Esos septiembres nos devolvían a una rutina que articulaba nuestra cotidianidad llena de promesas. A mí aquellos comienzos de septiembre me gustaban porque la vida volvía a su sitio, como en caída libre.

Pero hoy afrontar la rutina sin paracaídas, ser rutinario, se ha vuelto aburrido por no decir reaccionario. Ayer, cuando me levanté, ya era septiembre y todos los anuncios del día me animaban a desertar de la zona de confort, a superar la monotonía, a transmigrar mi alma hacia los confines del mundo, a resetear mi cuerpo en cien sentadillas frontales, a no perderme nada realmente estimulante, a empezar de nuevo aunque todo me sonara a viejo. Todo para enfrentar la nueva rutina.

Le pregunté a una amiga que trabaja en la cadena tiránica de una fábrica, donde la rutina laboral le ha sumado años, dolencias y depresiones; si sentía esto mismo. Se enfadó y me dijo que aquella paja mental le parecía una frivolidad, una entelequia insustancial alejada de la verdadera realidad de mucha gente que sobrevive medicalizada en una esclavitud rutinaria.

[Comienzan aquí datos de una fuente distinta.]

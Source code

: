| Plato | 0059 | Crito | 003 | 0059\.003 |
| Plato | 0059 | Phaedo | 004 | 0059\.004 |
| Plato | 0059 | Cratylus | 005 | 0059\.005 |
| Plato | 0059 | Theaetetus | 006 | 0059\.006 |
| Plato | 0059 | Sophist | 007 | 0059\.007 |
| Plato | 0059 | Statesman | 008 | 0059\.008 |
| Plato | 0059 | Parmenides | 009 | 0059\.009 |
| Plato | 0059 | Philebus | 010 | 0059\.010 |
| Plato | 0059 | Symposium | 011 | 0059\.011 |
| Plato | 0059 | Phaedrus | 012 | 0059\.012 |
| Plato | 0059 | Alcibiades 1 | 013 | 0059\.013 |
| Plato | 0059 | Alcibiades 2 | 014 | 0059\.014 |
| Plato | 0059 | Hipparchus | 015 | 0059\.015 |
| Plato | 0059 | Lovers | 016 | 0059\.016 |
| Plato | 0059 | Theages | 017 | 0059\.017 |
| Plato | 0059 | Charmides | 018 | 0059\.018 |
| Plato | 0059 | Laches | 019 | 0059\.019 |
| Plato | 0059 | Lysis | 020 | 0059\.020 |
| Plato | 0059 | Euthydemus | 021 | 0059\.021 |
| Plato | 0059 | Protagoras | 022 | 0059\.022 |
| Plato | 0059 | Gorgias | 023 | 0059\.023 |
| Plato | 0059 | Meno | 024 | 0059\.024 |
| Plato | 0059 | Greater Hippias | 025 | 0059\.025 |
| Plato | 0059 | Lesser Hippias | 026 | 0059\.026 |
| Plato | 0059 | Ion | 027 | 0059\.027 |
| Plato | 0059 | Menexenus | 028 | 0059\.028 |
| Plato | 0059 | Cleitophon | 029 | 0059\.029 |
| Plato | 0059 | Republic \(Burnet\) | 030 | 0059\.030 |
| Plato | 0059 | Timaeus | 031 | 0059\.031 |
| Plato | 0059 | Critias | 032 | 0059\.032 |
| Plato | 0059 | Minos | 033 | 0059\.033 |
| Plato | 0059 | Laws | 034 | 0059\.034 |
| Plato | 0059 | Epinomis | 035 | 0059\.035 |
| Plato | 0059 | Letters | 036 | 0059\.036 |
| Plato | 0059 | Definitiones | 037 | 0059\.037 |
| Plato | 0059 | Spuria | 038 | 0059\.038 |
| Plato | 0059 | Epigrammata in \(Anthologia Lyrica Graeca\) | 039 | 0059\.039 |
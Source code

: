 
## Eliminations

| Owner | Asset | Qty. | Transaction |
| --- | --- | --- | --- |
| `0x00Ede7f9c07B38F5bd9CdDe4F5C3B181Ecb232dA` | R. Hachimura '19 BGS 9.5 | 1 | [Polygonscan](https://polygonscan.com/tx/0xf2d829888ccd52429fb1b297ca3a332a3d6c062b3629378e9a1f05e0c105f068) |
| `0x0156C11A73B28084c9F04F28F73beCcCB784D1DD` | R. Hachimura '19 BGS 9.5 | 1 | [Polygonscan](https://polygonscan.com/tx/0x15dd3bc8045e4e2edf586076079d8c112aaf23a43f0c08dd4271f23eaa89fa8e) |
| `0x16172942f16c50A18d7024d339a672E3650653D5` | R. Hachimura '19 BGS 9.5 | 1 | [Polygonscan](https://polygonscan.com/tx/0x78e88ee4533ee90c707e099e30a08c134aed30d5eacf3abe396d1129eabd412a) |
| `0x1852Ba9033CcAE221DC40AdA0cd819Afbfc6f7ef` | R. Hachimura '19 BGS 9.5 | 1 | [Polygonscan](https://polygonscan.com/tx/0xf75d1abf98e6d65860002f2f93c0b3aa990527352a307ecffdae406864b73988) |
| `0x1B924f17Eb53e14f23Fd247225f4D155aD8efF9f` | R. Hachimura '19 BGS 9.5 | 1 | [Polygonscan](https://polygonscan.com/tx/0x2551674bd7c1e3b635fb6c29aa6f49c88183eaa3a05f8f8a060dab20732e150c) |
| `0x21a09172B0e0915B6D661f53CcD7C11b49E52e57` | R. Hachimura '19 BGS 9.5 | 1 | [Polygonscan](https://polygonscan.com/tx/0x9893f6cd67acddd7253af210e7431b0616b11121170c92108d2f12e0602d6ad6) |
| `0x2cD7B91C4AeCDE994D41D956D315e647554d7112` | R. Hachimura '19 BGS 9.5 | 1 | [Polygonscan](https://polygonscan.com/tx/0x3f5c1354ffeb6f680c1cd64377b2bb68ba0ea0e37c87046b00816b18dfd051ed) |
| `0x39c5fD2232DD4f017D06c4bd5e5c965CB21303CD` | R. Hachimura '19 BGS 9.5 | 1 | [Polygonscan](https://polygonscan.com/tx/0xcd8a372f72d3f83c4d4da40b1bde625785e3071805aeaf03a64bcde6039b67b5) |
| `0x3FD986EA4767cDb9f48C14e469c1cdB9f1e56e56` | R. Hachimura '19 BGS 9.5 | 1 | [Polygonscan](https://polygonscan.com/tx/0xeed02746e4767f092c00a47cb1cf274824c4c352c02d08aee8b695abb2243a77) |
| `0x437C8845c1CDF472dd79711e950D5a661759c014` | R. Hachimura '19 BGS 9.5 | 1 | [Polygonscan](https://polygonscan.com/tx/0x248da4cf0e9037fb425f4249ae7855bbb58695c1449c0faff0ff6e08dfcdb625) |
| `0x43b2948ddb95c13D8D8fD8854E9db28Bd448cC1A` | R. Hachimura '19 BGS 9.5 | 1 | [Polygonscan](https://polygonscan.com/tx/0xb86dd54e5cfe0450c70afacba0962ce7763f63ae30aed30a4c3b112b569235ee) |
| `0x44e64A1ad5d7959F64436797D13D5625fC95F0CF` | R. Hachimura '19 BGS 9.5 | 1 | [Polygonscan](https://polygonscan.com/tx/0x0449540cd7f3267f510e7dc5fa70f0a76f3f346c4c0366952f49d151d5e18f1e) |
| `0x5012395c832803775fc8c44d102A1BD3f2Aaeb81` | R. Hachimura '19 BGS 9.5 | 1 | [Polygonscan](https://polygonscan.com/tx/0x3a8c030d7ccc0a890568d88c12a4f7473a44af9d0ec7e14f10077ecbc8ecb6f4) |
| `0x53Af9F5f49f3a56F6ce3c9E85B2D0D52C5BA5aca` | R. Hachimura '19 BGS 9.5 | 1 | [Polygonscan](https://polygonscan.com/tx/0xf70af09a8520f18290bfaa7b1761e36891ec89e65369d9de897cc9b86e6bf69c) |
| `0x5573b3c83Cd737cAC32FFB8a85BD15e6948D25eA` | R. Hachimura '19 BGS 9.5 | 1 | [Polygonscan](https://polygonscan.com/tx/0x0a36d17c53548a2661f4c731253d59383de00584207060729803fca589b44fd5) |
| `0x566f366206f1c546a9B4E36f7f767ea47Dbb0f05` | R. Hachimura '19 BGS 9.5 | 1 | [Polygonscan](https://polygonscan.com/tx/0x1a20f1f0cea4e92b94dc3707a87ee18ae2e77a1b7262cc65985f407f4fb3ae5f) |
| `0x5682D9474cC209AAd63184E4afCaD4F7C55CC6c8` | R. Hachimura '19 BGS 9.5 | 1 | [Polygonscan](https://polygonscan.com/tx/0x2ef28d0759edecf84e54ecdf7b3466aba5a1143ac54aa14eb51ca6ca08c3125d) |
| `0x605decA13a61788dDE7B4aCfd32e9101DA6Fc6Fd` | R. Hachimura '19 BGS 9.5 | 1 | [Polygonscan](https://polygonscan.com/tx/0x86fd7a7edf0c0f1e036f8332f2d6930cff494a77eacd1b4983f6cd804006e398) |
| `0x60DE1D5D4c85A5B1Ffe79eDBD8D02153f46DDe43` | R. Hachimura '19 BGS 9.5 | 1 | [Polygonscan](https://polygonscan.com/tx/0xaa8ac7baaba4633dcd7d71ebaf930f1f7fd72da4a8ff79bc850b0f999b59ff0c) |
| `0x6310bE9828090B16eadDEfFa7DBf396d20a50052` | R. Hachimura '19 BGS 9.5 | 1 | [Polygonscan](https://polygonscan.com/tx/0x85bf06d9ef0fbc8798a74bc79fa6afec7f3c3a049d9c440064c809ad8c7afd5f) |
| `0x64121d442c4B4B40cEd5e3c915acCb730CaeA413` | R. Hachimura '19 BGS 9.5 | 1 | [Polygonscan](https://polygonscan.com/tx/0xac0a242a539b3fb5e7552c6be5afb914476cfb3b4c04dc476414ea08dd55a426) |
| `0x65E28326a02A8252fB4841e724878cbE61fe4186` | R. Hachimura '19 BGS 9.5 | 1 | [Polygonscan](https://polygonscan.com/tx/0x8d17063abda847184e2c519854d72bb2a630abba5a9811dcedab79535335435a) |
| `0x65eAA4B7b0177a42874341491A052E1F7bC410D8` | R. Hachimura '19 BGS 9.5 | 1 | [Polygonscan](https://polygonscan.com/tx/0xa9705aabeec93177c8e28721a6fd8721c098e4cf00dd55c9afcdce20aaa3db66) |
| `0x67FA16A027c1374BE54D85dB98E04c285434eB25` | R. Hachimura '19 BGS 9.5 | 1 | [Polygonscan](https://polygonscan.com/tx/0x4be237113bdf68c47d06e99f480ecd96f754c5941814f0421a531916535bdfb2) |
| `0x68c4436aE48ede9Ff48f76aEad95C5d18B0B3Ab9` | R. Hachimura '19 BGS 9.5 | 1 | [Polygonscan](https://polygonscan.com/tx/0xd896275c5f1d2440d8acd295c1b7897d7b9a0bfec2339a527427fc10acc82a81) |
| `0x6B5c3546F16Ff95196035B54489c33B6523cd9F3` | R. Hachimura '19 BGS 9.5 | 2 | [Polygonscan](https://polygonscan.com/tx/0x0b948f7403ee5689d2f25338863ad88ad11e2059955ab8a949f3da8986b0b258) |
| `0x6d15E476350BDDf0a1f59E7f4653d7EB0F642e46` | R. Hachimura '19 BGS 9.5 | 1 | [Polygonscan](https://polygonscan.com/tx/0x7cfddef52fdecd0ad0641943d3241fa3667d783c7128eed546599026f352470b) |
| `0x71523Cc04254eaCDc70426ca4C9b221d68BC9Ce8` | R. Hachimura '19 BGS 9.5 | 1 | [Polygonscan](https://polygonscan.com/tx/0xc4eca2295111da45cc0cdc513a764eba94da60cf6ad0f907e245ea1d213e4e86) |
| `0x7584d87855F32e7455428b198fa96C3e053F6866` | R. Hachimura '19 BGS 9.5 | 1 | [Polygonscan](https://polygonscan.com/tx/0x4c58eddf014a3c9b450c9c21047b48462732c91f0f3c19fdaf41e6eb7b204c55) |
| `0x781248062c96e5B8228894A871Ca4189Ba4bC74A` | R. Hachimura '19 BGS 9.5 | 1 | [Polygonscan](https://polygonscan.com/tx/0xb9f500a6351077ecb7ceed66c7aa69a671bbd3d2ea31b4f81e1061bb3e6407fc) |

–Así que no me hables de reinventar la rutina, ni de abandonar la zona de confort, ni de sumarme a creencias esotéricas que garantizan que la vida se cumplirá según mis expectativas, -dijo, - mi vida carece de vacaciones, de veranos azules y por tanto de estrés posvacacional pues lo llevo puesto todo el año.

Luego supe que mi amiga llevaba tiempo sufriendo en un cuerpo agobiado, medicalizado y roto. Ella enfrentaba la rutina diaria sin paracaídas ni pajas romantizadas. Pues ese era el malestar rutinario de nuestro tiempo. En septiembre y todo el año.